Samuel Anthony McReynolds wrote: "While there is no question that influential political forces in El Salvador have tried to reduce the extent of the reform, this also is not unusual. If it were not the case, and the ruling elite had willingly supported reform, then there is little likelihood that reform would have been needed in the first place. Despite these limiting factors, nearly 20% of the land and rural households were affected by the reform. While this is dismissed as insufficient, it should be noted that, with the exception of Nicaragua, this is a higher percentage than in any other land reform in Latin America. It is even higher than the vaunted reform in Taiwan."[30] Meanwhile, the Army and National Guard continued to kill anyone suspected of being a leftist militant.[14] By the end of October 1979, over 100 civilians had been killed by the Army and the National Guard, but the junta claimed that the acts were committed by forces that were not under its control.[14]
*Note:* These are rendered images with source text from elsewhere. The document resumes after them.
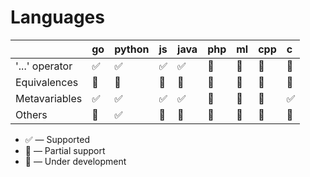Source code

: # Languages

|  |  **go** |  **python** |  **js** |  **java** |  **php** |  **ml** |  **cpp** |  **c** |
| :--- | :--- | :--- | :--- | :--- | :--- | :--- | :--- | :--- |
|  '...' operator |  ✅ |  ✅ |  ✅ |  ✅ |  🚧 |  🚧 |  🚧 |  🔶 |
|  Equivalences |  🔶 |  🔶 |  🔶 |  🔶 |  🚧 |  🚧 |  🚧 |  🔶 |
|  Metavariables |  ✅ |  ✅ |  ✅ |  ✅ |  🚧 |  🚧 |  🚧 |  ✅ |
|  Others |  🔶 |  ✅ |  🔶 |  🔶 |  🚧 |  🚧 |  🚧 |  🚧 |

* ✅ — Supported
* 🔶 — Partial support
* 🚧 — Under development

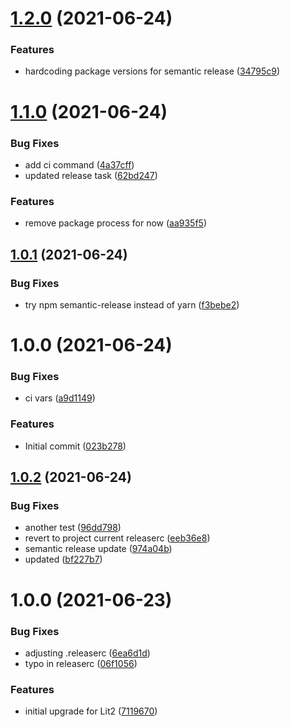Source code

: # [1.2.0](https://gitlab.com/phase2tech/frontend/tooling/outline/compare/v1.1.0...v1.2.0) (2021-06-24)


### Features

* hardcoding package versions for semantic release ([34795c9](https://gitlab.com/phase2tech/frontend/tooling/outline/commit/34795c99dcacfc6af9ac0ab5e11a976dc1ecd96b))

# [1.1.0](https://gitlab.com/phase2tech/frontend/tooling/outline/compare/v1.0.1...v1.1.0) (2021-06-24)


### Bug Fixes

* add ci command ([4a37cff](https://gitlab.com/phase2tech/frontend/tooling/outline/commit/4a37cff4bb50f2bb8f089d1a079d45a7ae4fee06))
* updated release task ([62bd247](https://gitlab.com/phase2tech/frontend/tooling/outline/commit/62bd2478d41c6054c4328809d2aaa63781233087))


### Features

* remove package process for now ([aa935f5](https://gitlab.com/phase2tech/frontend/tooling/outline/commit/aa935f5a9d3472d358ee84f129fd5e7583716de2))

## [1.0.1](https://gitlab.com/phase2tech/frontend/tooling/outline/compare/v1.0.0...v1.0.1) (2021-06-24)


### Bug Fixes

* try npm semantic-release instead of yarn ([f3bebe2](https://gitlab.com/phase2tech/frontend/tooling/outline/commit/f3bebe2ddb1b8593ac5ef9994831fcecc4b55d7c))

# 1.0.0 (2021-06-24)


### Bug Fixes

* ci vars ([a9d1149](https://gitlab.com/phase2tech/frontend/tooling/outline/commit/a9d1149fde6933222c096f138f54a1d4ee8ad4e6))


### Features

* Initial commit ([023b278](https://gitlab.com/phase2tech/frontend/tooling/outline/commit/023b2789268269bcdbfeaa7c9352d9ca582860e7))

## [1.0.2](https://gitlab.com/phase2tech/frontend/tooling/outline/compare/v1.0.1...v1.0.2) (2021-06-24)


### Bug Fixes

* another test ([96dd798](https://gitlab.com/phase2tech/frontend/tooling/outline/commit/96dd7981bbfd0e2801af1ed6410230e3af8ace7d))
* revert to project current releaserc ([eeb36e8](https://gitlab.com/phase2tech/frontend/tooling/outline/commit/eeb36e8feca8aa9067165553ac14a0b79cb60dbe))
* semantic release update ([974a04b](https://gitlab.com/phase2tech/frontend/tooling/outline/commit/974a04ba7c6af82eb5d0a25bc6a3838700c62c31))
* updated ([bf227b7](https://gitlab.com/phase2tech/frontend/tooling/outline/commit/bf227b7d1a903e9393bca1ec9559129f9b7b160b))

# 1.0.0 (2021-06-23)


### Bug Fixes

* adjusting .releaserc ([6ea6d1d](https://gitlab.com/phase2tech/frontend/tooling/outline/commit/6ea6d1df5f575e878a140637ae17ec529c633325))
* typo in releaserc ([06f1056](https://gitlab.com/phase2tech/frontend/tooling/outline/commit/06f10560c16eb2383caec28d62c1bf12e01a3175))


### Features

* initial upgrade for Lit2 ([7119670](https://gitlab.com/phase2tech/frontend/tooling/outline/commit/711967029a78db75ca4e89e1a40f868dbdf6aaf5))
From 2–5 January 1980, the three civilian members of the junta resigned. The entire cabinet, except the Minister of National Defense, Brigadier General José Guillermo García, also resigned.[12] Majano and Gutiérrez remained in place and organized the creation of a second junta.[32]

Second Junta

[edit]
The second junta. Left to right: Jaime Abdul Gutiérrez, José Ramón Ávalos Navarrete, Adolfo Arnoldo Majano, Héctor Dada Hirezi, José Antonio Morales Ehrlich.

The Second Revolutionary Government Junta was formed on 9 January 1980.[32] The second junta consisted, again, of two military officers (Majano and Gutiérrez) and three civilians; José Ramón Ávalos Navarrete, an independent politician and a doctor, José Antonio Morales Ehrlich, a conservative member of the Christian Democratic Party (PDC), and Héctor Dada Hirezi, a progressive member of the PDC.[23][32] Dada Hirezi resigned on 3 March 1980 after Mario Zamora, another progressive PDC politician, was assassinated by a far-right death squad.[23][33] He was replaced by José Napoleón Duarte, another member of the PDC and former presidential candidate of the National Opposing Union (UNO) during the 1972 presidential election.[23][34][4]

On the same day that the second junta formed, leftist groups created the Political Military Coordinating Committee (CPM) to combat the junta and the army.[14] It was a coalition of the Popular Liberation Forces (FPL), Armed Forces of National Resistance (FARN), and the Communist Party of El Salvador (PCES).[14] Two days later, the Revolutionary Coordinating Committee of the Masses (CRM) was created between the Unified Popular Action Front (FAPU), Popular Leagues "February 28" (LP-28), People's Revolutionary Bloc (BRP), and the Nationalist Democratic Union (UDN).[14] The CRM had four goals: 1.) Overthrow the junta and end American imperialism, 2.) end the dominance of the oligarchy and nationalize land and industry, 3.) Assure democratic rights for the people, and 4.) Raise cultural standards, stimulate popular organizations, and create a new revolutionary armed forces.[14]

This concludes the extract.